Prompt-enhanced Hierarchical Transformer Elevating Cardiopulmonary Resuscitation Instruction via Temporal Action Segmentation

Yang Liu,Xiaoyun Zhong,Shiyao Zhai,Zhicheng Du,Zhenyuan Gao,Qiming Huang,Canyang Zhang,Bin Jiang,Vijay Kumar Pandey,Sanyang Han,Runming Wang,Yuxing Han,Peiwu Qin

from arxiv, Transformer for Cardiopulmonary Resuscitation

The vast majority of people who suffer unexpected cardiac arrest are performed cardiopulmonary resuscitation (CPR) by passersby in a desperate attempt to restore life, but endeavors turn out to be fruitless on account of disqualification. Fortunately, many pieces of research manifest that disciplined training will help to elevate the success rate of resuscitation, which constantly desires a seamless combination of novel techniques to yield further advancement. To this end, we collect a custom CPR video dataset in which trainees make efforts to behave resuscitation on mannequins independently in adherence to approved guidelines, thereby devising an auxiliary toolbox to assist supervision and rectification of intermediate potential issues via modern deep learning methodologies. Our research empirically views this problem as a temporal action segmentation (TAS) task in computer vision, which aims to segment an untrimmed video at a frame-wise level. Here, we propose a Prompt-enhanced hierarchical Transformer (PhiTrans) that integrates three indispensable modules, including a textual prompt-based Video Features Extractor (VFE), a transformer-based Action Segmentation Executor (ASE), and a regression-based Prediction Refinement Calibrator (PRC). The backbone of the model preferentially derives from applications in three approved public datasets (GTEA, 50Salads, and Breakfast) collected for TAS tasks, which accounts for the excavation of the segmentation pipeline on the CPR dataset. In general, we unprecedentedly probe into a feasible pipeline that genuinely elevates the CPR instruction qualification via action segmentation in conjunction with cutting-edge deep learning techniques. Associated experiments advocate our implementation with multiple metrics surpassing 91.0%.

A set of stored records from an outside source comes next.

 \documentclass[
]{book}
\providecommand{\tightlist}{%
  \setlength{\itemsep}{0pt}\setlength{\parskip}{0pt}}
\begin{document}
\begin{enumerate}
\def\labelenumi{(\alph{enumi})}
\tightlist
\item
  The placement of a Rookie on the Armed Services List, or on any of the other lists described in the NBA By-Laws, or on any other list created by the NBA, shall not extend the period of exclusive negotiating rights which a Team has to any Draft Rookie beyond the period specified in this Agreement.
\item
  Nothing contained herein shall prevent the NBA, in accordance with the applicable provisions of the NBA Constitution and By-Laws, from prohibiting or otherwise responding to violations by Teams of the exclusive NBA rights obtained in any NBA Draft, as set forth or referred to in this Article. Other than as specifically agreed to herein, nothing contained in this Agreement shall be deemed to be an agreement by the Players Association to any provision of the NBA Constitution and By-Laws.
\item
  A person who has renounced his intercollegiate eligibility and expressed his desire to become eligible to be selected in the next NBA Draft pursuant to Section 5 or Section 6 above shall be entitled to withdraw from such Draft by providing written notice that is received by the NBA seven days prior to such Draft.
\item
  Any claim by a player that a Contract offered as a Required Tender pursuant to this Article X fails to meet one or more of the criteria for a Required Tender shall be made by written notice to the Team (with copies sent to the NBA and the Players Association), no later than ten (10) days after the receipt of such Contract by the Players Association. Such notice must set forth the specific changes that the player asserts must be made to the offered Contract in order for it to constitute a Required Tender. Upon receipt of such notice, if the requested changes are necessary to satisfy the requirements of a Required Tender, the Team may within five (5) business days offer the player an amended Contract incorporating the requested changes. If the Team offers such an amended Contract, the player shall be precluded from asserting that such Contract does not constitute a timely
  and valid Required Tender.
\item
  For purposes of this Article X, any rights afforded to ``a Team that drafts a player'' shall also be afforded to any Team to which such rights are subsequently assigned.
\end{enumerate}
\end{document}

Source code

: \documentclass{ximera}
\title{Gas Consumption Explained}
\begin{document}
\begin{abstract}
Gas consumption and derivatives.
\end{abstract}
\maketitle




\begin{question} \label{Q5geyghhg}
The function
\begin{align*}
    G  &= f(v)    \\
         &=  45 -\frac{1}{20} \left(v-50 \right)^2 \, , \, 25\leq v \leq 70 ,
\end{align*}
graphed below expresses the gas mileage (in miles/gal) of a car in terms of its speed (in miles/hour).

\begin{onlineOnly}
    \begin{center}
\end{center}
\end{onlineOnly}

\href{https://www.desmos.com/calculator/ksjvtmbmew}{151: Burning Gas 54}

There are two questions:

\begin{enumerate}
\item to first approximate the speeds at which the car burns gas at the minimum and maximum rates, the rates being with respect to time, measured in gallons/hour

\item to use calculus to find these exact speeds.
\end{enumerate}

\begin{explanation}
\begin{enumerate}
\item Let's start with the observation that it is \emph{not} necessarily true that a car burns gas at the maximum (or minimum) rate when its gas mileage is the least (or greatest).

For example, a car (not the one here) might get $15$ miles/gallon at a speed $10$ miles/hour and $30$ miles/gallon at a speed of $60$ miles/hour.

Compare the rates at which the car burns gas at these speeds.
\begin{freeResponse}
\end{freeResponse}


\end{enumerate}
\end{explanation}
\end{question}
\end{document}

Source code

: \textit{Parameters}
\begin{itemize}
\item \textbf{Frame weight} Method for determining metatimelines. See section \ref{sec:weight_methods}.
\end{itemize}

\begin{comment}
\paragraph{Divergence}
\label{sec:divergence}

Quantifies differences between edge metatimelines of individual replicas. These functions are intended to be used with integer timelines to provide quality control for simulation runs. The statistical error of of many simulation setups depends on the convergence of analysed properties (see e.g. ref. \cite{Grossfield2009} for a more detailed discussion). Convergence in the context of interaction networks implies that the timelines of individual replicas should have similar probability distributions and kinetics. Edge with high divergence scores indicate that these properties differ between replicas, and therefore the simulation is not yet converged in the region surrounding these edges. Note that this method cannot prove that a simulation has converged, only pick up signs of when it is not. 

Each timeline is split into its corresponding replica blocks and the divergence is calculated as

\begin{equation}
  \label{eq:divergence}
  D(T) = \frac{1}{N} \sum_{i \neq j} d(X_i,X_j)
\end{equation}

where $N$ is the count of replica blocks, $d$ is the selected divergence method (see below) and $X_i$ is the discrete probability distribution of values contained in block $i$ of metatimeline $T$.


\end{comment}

翻译：绝大多数遭遇突发心脏骤停的人由旁观者紧急尝试心肺复苏（CPR）以挽救生命，但由于操作不熟练，这些努力往往徒劳无功。幸运的是，多项研究表明，规范训练有助于提高复苏成功率，而这不断需要新技术无缝结合以取得进一步进展。为此，我们收集了一个自定义的CPR视频数据集，其中受训者按照批准指南独立在人体模型上进行复苏操作，进而设计了一个辅助工具箱，通过现代深度学习方法协助监督和纠正中间潜在问题。我们的研究实证性地将这一问题视为计算机视觉中的时间动作分割（TAS）任务，该任务旨在从帧级别对未修剪视频进行分割。在此，我们提出了一种提示增强的分层Transformer（PhiTrans），它集成了三个不可或缺的模块，包括基于文本提示的视频特征提取器（VFE）、基于Transformer的动作分割执行器（ASE）以及基于回归的预测细化校准器（PRC）。模型主干优先源自三个用于TAS任务的公开批准数据集（GTEA、50Salads和Breakfast）的应用，这有助于挖掘CPR数据集上的分割流程。总体而言，我们开创性地探索了一个可行的流程，通过结合尖端深度学习技术的动作分割，真正提升了CPR指导的合格率。相关实验证明，我们的实现多项指标超过91.0%。